* **ACTIVITY**: If a line in the data below contains "Australia", copy it.

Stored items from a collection
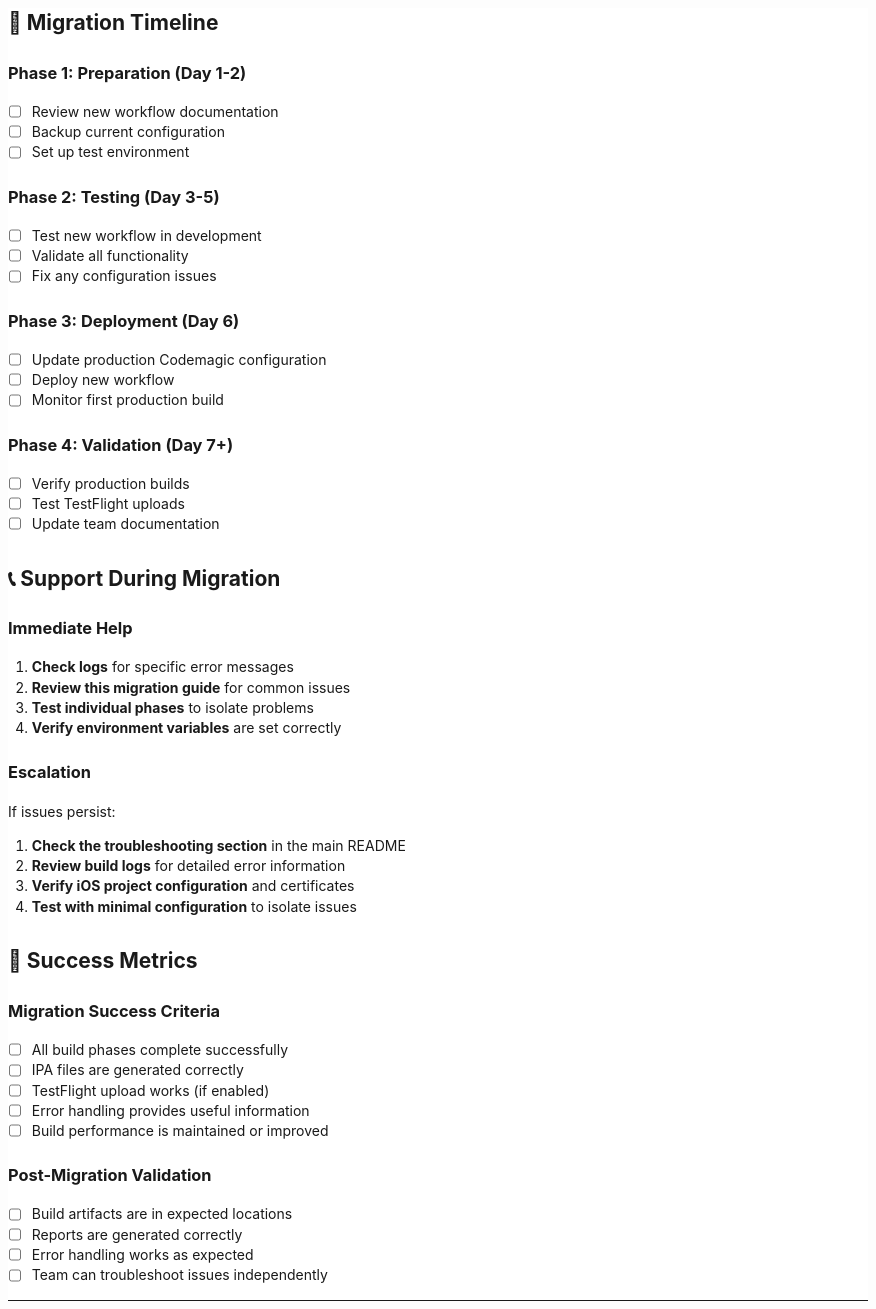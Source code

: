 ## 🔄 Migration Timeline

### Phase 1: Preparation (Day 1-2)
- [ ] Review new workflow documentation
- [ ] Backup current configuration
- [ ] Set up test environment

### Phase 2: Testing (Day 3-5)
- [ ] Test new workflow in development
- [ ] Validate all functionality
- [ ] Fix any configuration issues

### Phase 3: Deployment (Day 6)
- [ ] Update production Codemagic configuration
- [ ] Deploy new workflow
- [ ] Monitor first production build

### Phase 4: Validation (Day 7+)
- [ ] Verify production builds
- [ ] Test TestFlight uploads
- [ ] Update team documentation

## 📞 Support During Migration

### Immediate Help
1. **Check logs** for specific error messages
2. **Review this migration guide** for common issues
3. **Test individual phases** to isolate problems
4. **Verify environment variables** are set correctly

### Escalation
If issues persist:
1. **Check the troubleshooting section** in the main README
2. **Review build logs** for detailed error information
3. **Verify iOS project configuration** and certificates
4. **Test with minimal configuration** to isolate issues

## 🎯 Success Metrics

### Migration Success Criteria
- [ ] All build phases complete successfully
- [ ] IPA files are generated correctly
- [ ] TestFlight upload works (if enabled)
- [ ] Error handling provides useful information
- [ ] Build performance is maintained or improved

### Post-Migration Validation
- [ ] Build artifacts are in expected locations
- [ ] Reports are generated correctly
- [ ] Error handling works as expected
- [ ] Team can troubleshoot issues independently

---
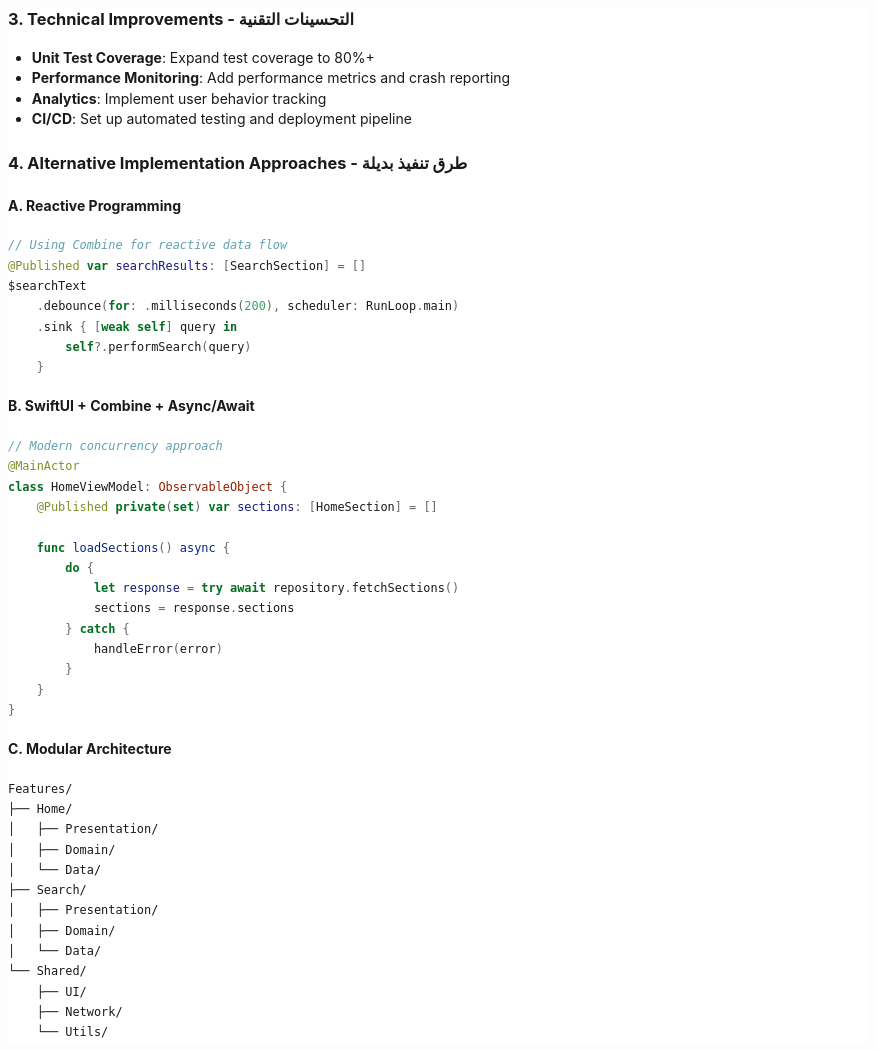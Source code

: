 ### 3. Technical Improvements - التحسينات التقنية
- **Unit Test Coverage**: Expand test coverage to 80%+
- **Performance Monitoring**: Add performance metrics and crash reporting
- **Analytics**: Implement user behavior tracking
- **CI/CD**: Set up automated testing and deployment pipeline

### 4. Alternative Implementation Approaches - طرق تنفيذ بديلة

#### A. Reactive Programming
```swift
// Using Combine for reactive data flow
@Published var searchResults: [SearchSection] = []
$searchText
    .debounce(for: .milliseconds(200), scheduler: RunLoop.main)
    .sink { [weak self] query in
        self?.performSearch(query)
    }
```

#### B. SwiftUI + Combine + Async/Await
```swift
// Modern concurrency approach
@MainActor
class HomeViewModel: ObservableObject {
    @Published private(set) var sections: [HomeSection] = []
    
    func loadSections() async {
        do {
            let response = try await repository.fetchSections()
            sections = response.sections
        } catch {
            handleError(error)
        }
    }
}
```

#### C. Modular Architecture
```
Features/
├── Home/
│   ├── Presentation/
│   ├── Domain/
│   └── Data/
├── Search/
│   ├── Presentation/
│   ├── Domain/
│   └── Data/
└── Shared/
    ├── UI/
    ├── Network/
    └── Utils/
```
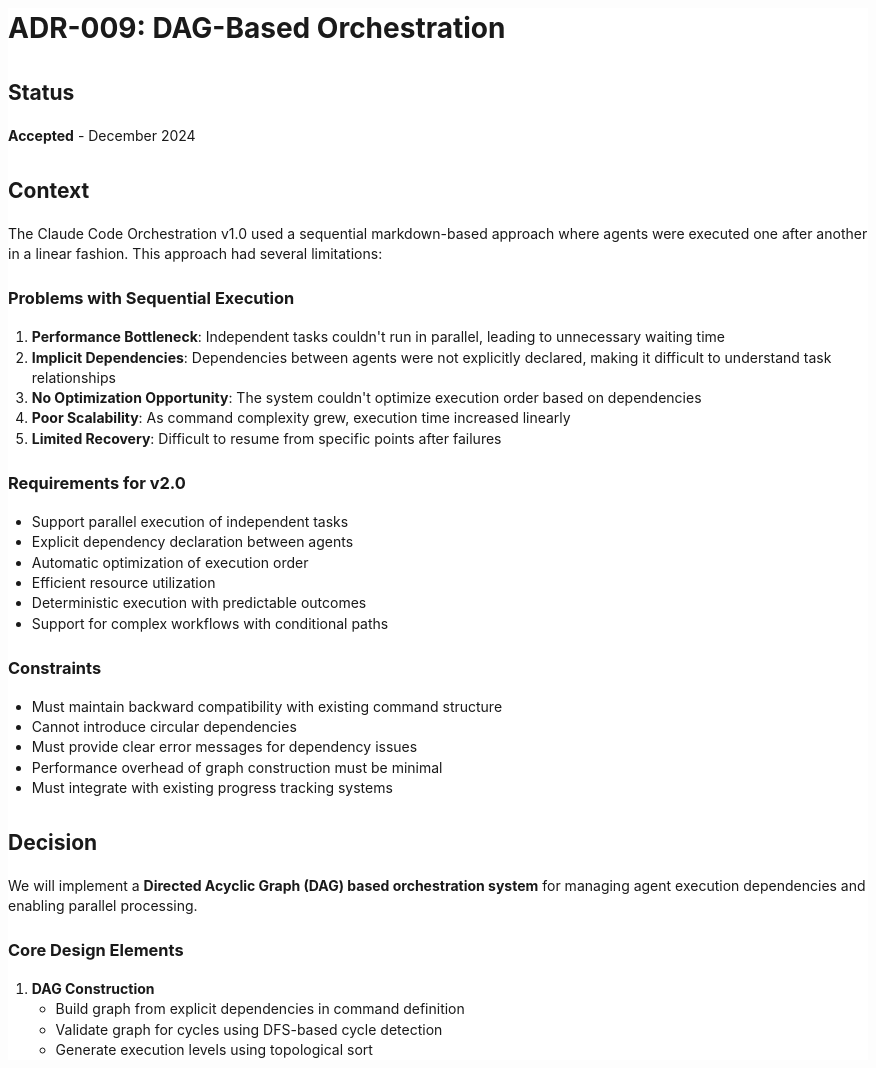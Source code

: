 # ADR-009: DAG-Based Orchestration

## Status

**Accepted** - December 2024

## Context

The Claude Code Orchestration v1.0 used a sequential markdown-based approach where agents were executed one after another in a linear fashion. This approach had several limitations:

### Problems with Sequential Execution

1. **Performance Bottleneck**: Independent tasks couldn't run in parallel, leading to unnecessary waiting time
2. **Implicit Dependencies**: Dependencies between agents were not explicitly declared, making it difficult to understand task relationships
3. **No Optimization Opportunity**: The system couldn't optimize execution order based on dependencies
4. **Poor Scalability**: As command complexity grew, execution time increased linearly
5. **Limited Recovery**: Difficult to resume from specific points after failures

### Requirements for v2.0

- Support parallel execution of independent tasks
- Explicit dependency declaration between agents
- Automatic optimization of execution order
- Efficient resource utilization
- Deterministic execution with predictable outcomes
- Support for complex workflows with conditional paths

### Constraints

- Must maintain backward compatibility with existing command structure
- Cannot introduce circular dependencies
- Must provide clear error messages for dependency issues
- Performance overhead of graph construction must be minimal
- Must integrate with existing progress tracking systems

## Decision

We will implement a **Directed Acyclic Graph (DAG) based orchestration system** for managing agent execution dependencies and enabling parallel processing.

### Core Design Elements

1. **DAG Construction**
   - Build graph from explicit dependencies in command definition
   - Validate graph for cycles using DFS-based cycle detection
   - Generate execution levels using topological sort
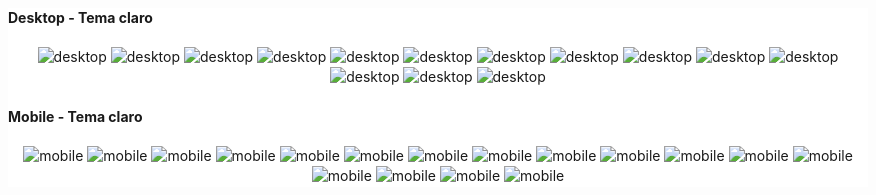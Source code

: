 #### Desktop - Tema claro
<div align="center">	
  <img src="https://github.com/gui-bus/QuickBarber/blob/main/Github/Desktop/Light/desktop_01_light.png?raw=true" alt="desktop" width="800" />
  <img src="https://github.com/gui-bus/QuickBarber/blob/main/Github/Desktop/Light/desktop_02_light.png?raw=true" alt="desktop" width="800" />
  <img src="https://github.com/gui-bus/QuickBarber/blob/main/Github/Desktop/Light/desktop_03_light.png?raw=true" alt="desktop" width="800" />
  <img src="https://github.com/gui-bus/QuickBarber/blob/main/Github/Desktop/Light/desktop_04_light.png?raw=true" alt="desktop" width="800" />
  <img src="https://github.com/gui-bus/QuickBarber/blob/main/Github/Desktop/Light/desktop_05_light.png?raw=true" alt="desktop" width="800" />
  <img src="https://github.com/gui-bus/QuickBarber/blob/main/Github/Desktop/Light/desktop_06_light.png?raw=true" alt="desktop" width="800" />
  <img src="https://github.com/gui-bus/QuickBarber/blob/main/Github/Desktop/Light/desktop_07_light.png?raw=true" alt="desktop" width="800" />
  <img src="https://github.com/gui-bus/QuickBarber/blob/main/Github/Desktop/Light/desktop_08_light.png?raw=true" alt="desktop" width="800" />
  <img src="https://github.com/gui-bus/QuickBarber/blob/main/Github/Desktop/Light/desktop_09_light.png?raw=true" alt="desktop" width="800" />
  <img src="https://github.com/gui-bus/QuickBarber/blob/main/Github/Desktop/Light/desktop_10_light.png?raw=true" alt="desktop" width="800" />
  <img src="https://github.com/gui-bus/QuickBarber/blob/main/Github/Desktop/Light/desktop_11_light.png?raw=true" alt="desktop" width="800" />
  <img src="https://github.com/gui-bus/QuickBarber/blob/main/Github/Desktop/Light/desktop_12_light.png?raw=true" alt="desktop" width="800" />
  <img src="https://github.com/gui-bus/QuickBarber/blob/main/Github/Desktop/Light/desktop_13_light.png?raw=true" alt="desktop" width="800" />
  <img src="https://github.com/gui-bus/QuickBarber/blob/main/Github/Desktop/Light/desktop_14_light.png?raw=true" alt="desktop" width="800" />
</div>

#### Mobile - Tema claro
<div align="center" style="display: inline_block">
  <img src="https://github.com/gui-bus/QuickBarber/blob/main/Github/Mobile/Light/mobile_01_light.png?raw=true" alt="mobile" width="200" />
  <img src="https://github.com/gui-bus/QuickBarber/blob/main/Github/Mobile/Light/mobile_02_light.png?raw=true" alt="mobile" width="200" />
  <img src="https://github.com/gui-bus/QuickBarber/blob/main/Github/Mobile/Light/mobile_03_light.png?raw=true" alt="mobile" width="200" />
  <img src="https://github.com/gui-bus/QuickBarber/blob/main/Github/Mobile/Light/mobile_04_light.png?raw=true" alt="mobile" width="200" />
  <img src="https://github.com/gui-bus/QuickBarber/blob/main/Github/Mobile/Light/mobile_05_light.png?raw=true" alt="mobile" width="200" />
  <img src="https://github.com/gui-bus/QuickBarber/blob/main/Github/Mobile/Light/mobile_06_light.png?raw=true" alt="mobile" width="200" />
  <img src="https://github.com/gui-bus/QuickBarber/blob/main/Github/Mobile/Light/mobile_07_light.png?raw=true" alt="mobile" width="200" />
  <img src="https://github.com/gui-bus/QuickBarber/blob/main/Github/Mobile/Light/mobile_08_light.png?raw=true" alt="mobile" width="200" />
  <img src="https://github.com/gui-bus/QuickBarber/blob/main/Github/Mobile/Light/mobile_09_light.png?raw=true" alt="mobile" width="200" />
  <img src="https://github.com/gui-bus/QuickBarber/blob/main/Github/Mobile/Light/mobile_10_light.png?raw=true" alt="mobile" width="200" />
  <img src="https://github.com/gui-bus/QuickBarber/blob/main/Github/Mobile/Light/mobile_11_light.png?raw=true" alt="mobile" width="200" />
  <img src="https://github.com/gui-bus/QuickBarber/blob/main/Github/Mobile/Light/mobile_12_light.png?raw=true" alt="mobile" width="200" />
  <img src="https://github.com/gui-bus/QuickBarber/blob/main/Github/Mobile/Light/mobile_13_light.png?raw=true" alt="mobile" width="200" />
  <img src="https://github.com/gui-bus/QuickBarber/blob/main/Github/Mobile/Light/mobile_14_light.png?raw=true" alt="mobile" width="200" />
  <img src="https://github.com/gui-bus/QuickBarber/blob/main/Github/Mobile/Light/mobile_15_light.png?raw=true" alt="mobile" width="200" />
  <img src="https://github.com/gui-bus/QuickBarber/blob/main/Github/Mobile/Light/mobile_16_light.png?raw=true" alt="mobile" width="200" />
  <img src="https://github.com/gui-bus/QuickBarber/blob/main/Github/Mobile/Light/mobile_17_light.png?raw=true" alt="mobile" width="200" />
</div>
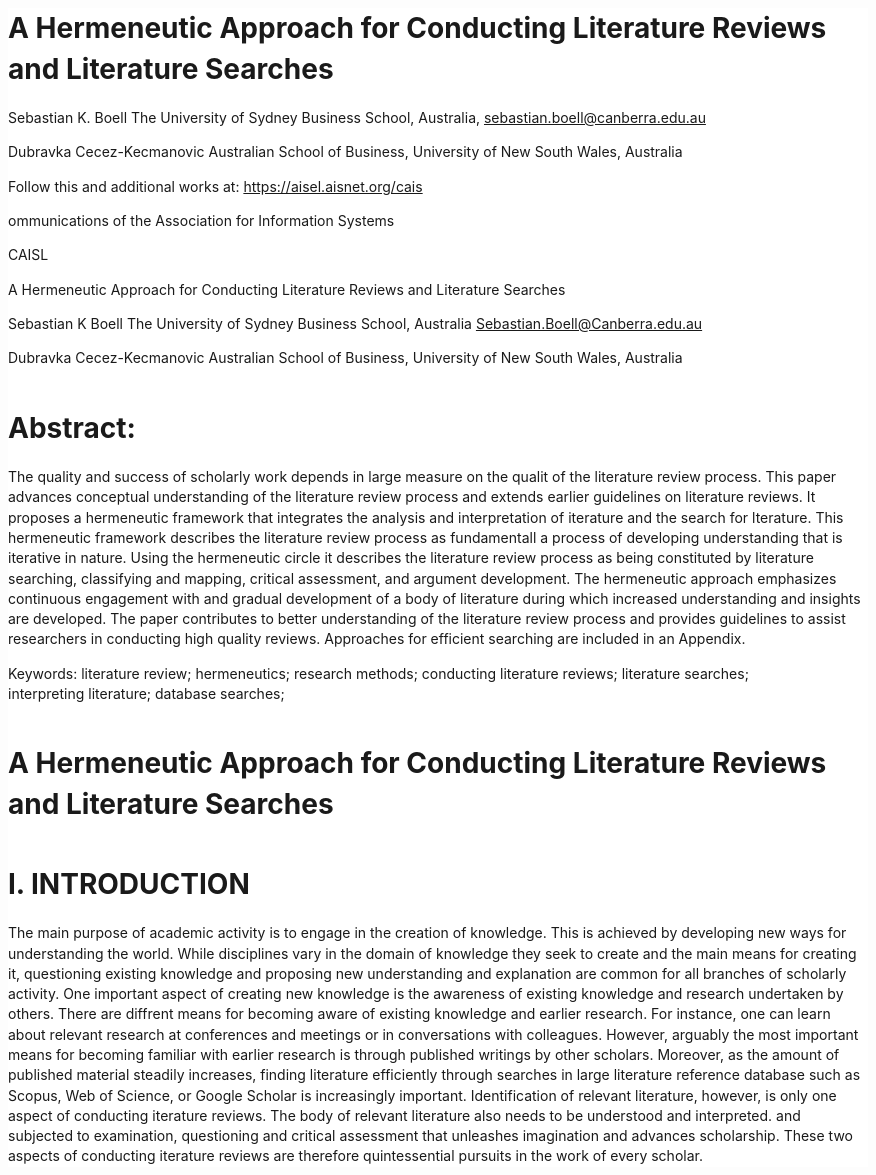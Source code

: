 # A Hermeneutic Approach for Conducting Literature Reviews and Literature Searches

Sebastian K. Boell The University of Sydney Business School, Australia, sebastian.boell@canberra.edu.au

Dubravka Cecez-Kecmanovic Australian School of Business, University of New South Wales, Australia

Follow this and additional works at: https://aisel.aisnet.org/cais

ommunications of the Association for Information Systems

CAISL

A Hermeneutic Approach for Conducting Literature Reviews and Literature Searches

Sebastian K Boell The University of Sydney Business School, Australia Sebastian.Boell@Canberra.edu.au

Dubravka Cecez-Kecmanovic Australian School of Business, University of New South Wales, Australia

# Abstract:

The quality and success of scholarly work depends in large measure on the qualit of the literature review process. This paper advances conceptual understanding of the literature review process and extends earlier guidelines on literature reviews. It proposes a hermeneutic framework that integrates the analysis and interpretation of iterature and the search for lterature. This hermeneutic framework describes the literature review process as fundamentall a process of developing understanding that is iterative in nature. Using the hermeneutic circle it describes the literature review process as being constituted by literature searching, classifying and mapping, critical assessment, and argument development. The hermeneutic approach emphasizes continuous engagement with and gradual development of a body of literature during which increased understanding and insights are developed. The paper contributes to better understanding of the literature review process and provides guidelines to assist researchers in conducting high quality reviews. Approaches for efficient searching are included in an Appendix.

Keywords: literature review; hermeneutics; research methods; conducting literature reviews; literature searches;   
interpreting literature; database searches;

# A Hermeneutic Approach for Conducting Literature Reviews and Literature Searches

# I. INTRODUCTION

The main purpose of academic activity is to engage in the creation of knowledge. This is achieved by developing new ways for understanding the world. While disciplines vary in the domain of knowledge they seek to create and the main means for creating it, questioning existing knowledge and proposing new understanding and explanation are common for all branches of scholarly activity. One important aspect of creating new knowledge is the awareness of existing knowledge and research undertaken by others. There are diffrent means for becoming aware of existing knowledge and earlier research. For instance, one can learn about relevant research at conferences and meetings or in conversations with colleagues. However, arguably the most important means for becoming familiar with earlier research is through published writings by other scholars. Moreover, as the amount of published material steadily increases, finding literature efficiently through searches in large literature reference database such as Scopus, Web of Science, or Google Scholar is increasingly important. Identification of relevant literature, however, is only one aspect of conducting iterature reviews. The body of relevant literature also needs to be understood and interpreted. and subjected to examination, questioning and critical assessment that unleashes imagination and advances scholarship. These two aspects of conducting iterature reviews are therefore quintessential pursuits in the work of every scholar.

* **RESPONSE**:
Sebastian K. Boell The University of Sydney Business School, Australia, sebastian.boell@canberra.edu.au
Dubravka Cecez-Kecmanovic Australian School of Business, University of New South Wales, Australia
Sebastian K Boell The University of Sydney Business School, Australia Sebastian.Boell@Canberra.edu.au
Dubravka Cecez-Kecmanovic Australian School of Business, University of New South Wales, Australia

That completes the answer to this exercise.